Module contains routines required to run machine learning model and parameterise according to best generated accuracy scores. The model determines, based on its input data, the probability of a landslide occurring in a pixel.

Parameters
  • path – path to the saved model

  • model_name – ‘SVM’, ‘RF’, ‘LR’

  • saveModel – True or False

bestModel

Model name is not correctly specified!

evaluateTrainedModel(model, X, y)

The trained model is evaluated for accuracy and a confusion matrix is made

Parameters
  • model – Machine learning model of choice paramterised by best performing in terms of accuracy

  • X – Input training data to perform accuracy scoring on

  • y – Actual landslide class (1 = landslide; 0 = no landslide) to compare with predicted class.

Returns

Prints accuracy score and confusion matrix

loadMLModel()
logisticRegression()
predict_proba(raster_stack, estimator, scaler, file_path, reference, no_data)

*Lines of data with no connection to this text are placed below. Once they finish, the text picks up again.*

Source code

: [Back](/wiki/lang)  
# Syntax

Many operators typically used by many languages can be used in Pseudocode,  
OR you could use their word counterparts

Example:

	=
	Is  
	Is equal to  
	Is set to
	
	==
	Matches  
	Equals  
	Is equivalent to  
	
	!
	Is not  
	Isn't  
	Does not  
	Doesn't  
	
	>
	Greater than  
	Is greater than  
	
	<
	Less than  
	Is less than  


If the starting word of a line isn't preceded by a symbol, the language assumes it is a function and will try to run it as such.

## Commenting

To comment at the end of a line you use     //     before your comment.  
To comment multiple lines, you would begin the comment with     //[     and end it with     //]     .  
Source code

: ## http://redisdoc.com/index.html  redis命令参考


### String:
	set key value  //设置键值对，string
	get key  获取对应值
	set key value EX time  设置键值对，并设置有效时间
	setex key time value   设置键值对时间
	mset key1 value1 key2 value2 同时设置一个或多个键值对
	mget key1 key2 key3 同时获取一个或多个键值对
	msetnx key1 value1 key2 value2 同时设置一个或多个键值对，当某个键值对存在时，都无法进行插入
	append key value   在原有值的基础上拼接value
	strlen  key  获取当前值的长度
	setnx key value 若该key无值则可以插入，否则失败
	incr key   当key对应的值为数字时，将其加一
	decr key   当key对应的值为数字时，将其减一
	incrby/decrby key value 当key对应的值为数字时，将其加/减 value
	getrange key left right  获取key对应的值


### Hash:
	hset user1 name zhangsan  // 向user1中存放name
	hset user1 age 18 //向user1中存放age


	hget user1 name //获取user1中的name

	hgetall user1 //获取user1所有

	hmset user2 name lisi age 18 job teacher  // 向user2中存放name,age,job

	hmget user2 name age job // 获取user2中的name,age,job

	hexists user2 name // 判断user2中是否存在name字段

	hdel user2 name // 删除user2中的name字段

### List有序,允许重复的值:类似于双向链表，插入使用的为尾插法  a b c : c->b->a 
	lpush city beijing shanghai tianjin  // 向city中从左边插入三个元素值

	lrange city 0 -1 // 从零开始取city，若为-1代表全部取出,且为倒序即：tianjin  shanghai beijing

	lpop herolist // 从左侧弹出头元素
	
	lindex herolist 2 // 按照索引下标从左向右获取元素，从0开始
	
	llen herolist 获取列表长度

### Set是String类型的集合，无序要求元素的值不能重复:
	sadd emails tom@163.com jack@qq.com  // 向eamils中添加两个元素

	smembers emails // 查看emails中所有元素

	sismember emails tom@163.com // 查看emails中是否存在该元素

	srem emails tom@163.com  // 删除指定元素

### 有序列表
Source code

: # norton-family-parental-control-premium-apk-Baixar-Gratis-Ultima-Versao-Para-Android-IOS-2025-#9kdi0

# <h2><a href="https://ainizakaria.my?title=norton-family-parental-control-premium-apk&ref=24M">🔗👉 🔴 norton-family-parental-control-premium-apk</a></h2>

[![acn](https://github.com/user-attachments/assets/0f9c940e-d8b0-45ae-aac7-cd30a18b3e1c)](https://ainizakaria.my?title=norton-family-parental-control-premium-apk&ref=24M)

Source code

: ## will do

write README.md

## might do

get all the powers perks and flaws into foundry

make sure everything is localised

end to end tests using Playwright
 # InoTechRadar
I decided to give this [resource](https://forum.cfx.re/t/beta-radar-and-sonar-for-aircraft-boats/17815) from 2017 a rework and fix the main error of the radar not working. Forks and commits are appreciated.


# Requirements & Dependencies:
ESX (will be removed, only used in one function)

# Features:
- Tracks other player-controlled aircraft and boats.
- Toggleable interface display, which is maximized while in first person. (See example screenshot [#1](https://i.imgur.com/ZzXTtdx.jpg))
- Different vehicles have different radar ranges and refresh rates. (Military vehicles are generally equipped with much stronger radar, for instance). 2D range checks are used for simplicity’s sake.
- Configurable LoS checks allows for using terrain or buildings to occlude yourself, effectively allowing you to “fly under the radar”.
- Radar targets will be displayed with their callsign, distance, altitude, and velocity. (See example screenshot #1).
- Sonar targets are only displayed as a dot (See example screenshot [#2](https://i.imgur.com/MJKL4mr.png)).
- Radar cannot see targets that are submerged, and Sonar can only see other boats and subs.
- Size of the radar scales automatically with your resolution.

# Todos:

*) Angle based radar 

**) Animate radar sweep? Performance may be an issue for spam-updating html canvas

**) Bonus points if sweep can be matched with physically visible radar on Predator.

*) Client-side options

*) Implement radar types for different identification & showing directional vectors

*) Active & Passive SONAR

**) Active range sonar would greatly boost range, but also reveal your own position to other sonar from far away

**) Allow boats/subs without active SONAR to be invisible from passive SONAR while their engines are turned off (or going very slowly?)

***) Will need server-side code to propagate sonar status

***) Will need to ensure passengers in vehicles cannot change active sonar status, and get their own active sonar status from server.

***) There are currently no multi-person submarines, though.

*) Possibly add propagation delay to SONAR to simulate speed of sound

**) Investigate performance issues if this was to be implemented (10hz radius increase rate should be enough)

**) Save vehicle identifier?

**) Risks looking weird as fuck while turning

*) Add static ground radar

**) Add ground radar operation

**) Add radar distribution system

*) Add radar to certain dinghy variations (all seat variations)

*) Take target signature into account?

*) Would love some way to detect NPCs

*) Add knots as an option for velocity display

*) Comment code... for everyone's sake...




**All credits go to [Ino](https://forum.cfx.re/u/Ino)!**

Apply class probability prediction of a scikit learn model to a RasterStack.

Parameters

estimator – Estimator object implementing ‘fit’. The object is used to fit the data.

probfun(img, estimator, scaler)

Class probabilities function.

Parameters
  • img (tuple (window, numpy.ndarray)) – A window object, and a 3d ndarray of raster data with the dimensions in order of (band, rows, columns).

  • estimator (Estimator object implementing the 'fit') – The object to use to fit the data.

Returns

Multi-band raster as a 3d numpy array containing the probabilities associated with each class. ndarray dimensions are in the order of (class, row, column).

Return type

numpy.ndarray

randomForest()
saveMLModel()
supportVectorMachine()
trainModel(baselineModel, modelParameters)

Trains the machine learning model of choice and performs self parameterisation based on GridSearchCV. Parameters achieving the highest accuracy are selected.

Parameters
  • baselineModel – This is the model that is used for training (based on choice by user, either Support Vector, Random Forest or Logistic Regression)

  • modelParameters – This is a set of values for hyper parameters of the model that is used in cross-validation

Returns

The best model

trainTestSplit()

Splits the dataset into training and test sets. Test size is by default determined as 20% of the dataset.